ECD Pilgrim

I have lived my entire life near either side of the Eastern Continental Divide. And, I am a pilgrim on a road that is narrow and not easy that leads to the Celestial City of God. On my journey, I attempt to live and apply the Gospel in this world that is not my home. These are some of my observations from a Biblical and Reformed perspective.

Thursday, March 22, 2007

Reading
A Secular Faith: Why Christianity Favors a Separation of Church and State

DG Hart has written a new book, the title of which is identified above. I have not yet read the book, but there is a fascinating discussion about its premise on De Regno Christi [The Reign of Christ] website Dr. Hart explains the book thusly:

What A Secular Faith proposes to do is examine a set of assumptions about religion and American politics held primarily by Protestants. The book examines eight of these assumptions, identifies them with important historical figures, from John Winthrop and John Witherspoon to Martin Luther King, Jr., and George W. Bush, and shows how they developed among American Protestants as these believers tried to defend and maintain a Christian America.The first chapter accordingly begins with John Winthrop’s appeal to the biblical refrain of a “city on a hill” and examines the eschatology that has informed American Protestant appeals to their nation’s providential role in human history.
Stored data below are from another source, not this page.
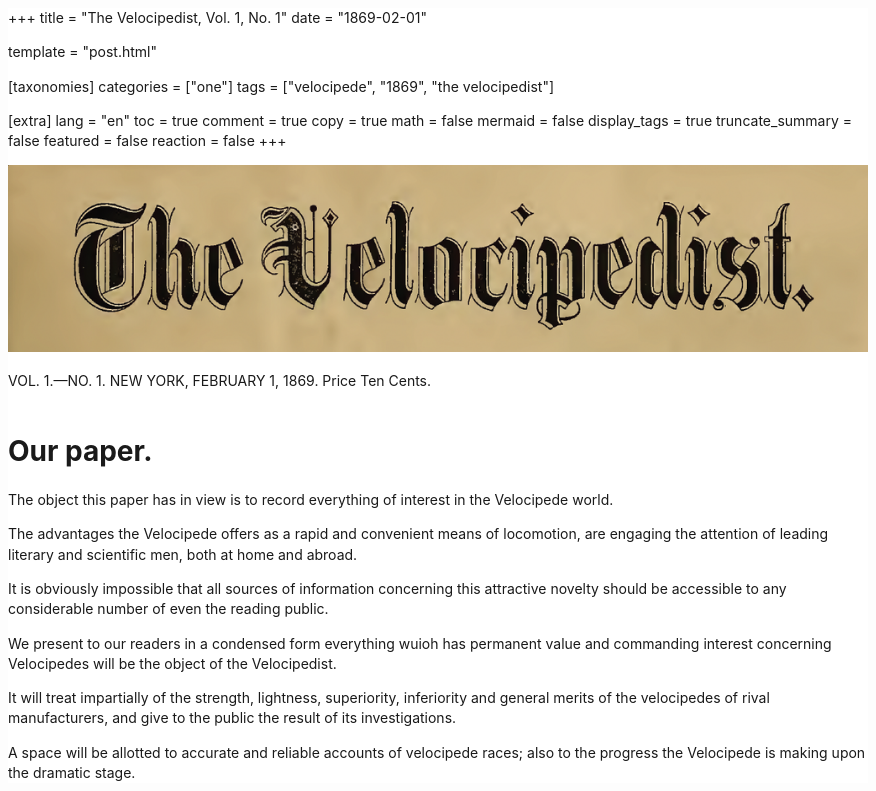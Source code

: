 +++
title = "The Velocipedist, Vol. 1, No. 1"
date = "1869-02-01"

template = "post.html"

[taxonomies]
categories = ["one"]
tags = ["velocipede", "1869", "the velocipedist"]

[extra]
lang = "en"
toc = true
comment = true
copy = true
math = false
mermaid = false
display_tags = true
truncate_summary = false
featured = false
reaction = false
+++

![header](/images/the-velocipedist/header.png)

VOL. 1.—NO. 1. NEW YORK, FEBRUARY 1, 1869. Price Ten Cents.

# Our paper.

The object this paper has in view is to record everything of interest in the Velocipede world.

The advantages the Velocipede offers as a rapid and convenient means of locomotion, are engaging the attention of leading literary and scientific men, both at home and abroad.

It is obviously impossible that all sources of information concerning this attractive novelty should be accessible to any considerable number of even the reading public.

We present to our readers in a condensed form everything wuioh has permanent value and commanding interest concerning Velocipedes will be the object of the Velocipedist.

It will treat impartially of the strength, lightness, superiority, inferiority and general merits of the velocipedes of rival manufacturers, and give to the public the result of its investigations.

A space will be allotted to accurate and reliable accounts of velocipede races; also to the progress the Velocipede is making upon the dramatic stage.
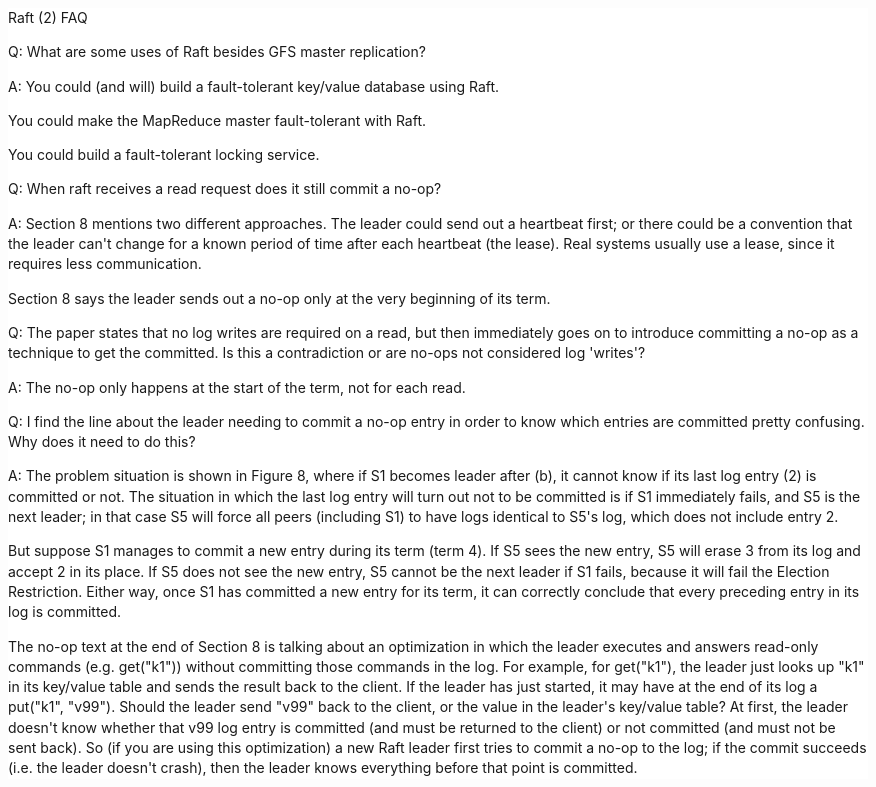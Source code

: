 Raft (2) FAQ

Q: What are some uses of Raft besides GFS master replication?

A: You could (and will) build a fault-tolerant key/value database using Raft.

You could make the MapReduce master fault-tolerant with Raft.

You could build a fault-tolerant locking service.


Q: When raft receives a read request does it still commit a no-op?

A: Section 8 mentions two different approaches. The leader could send out a
heartbeat first; or there could be a convention that the leader can't
change for a known period of time after each heartbeat (the lease).
Real systems usually use a lease, since it requires less
communication.

Section 8 says the leader sends out a no-op only at the very beginning
of its term.

Q: The paper states that no log writes are required on a read, but
then immediately goes on to introduce committing a no-op as a
technique to get the committed. Is this a contradiction or are no-ops
not considered log 'writes'?

A: The no-op only happens at the start of the term, not for each read.


Q: I find the line about the leader needing to commit a no-op entry in
order to know which entries are committed pretty confusing. Why does
it need to do this?

A: The problem situation is shown in Figure 8, where if S1 becomes
leader after (b), it cannot know if its last log entry (2) is
committed or not. The situation in which the last log entry will turn
out not to be committed is if S1 immediately fails, and S5 is the next
leader; in that case S5 will force all peers (including S1) to have
logs identical to S5's log, which does not include entry 2.

But suppose S1 manages to commit a new entry during its term (term 4).
If S5 sees the new entry, S5 will erase 3 from its log and accept 2 in
its place. If S5 does not see the new entry, S5 cannot be the next
leader if S1 fails, because it will fail the Election Restriction.
Either way, once S1 has committed a new entry for its term, it can
correctly conclude that every preceding entry in its log is committed.

The no-op text at the end of Section 8 is talking about an optimization
in which the leader executes and answers read-only commands (e.g.
get("k1")) without committing those commands in the log. For example,
for get("k1"), the leader just looks up "k1" in its key/value table and
sends the result back to the client. If the leader has just started, it
may have at the end of its log a put("k1", "v99"). Should the leader
send "v99" back to the client, or the value in the leader's key/value
table? At first, the leader doesn't know whether that v99 log entry is
committed (and must be returned to the client) or not committed (and
must not be sent back). So (if you are using this optimization) a new
Raft leader first tries to commit a no-op to the log; if the commit
succeeds (i.e. the leader doesn't crash), then the leader knows
everything before that point is committed.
The problem, as I see it, is that a flawed eschatology has resulted in two significant errors. The first is an identification of God’s redemptive purposes with the U.S.A. Although many Reformed Christians know better than to equate the U.S.A. with Israel, many Presbyterians do think of America in religious categories that fail to do justice to sovereignty and legitimacy of other nation-states, as if America were better because of its Christian heritage. A second and more important error has been to undervalue the institutional church as the locus of God’s saving work. Because of sufficiency of Christ’s ministry, God’s redemptive purposes are now being carried out not by Israel (or any nation) but by the church, a trans-national and spiritual institution.This does not appear to me to be a very controversial argument for anyone who has imbibed the redemptive historical insights of a Geerhardus Vos or a John Murray. And yet, recognizing that God’s saving work is now spiritual and not physical, ecclesiological and not civil, is a proposition that does not sit well with Protestants who continue to think in some way of America as a Christian nation

With the success at the box office of Amazing Grace, the ideas of how or whether Christians are to be agents of change in government [civil authorities] is certainly a topic of current interest. Darryl Hart poses 3 questions he thinks important for “laying down the gauntlet” of thinking on the 1st chapter of his book:

1] To what extent does eschatology determine one’s understanding of the relationship between church and state?
2] Is the idea of a Christian America a hangover of postmillennial optimism (with pre-millennialism being the pessimistic flipside)?
3] In other words, is the spirituality of the church merely the logical consequence of a-millennialism?

A while back I posted on millennial views. Darryl Hart proposed that millennial views have greatly influenced the way Americas look at their relationship to the civil authorities and maybe we must step back and see why Christians are deeply involved in politics and analyze if that is a proper response for Biblical Christians. Read the comments at De Regno Christi, you will find them fascinating.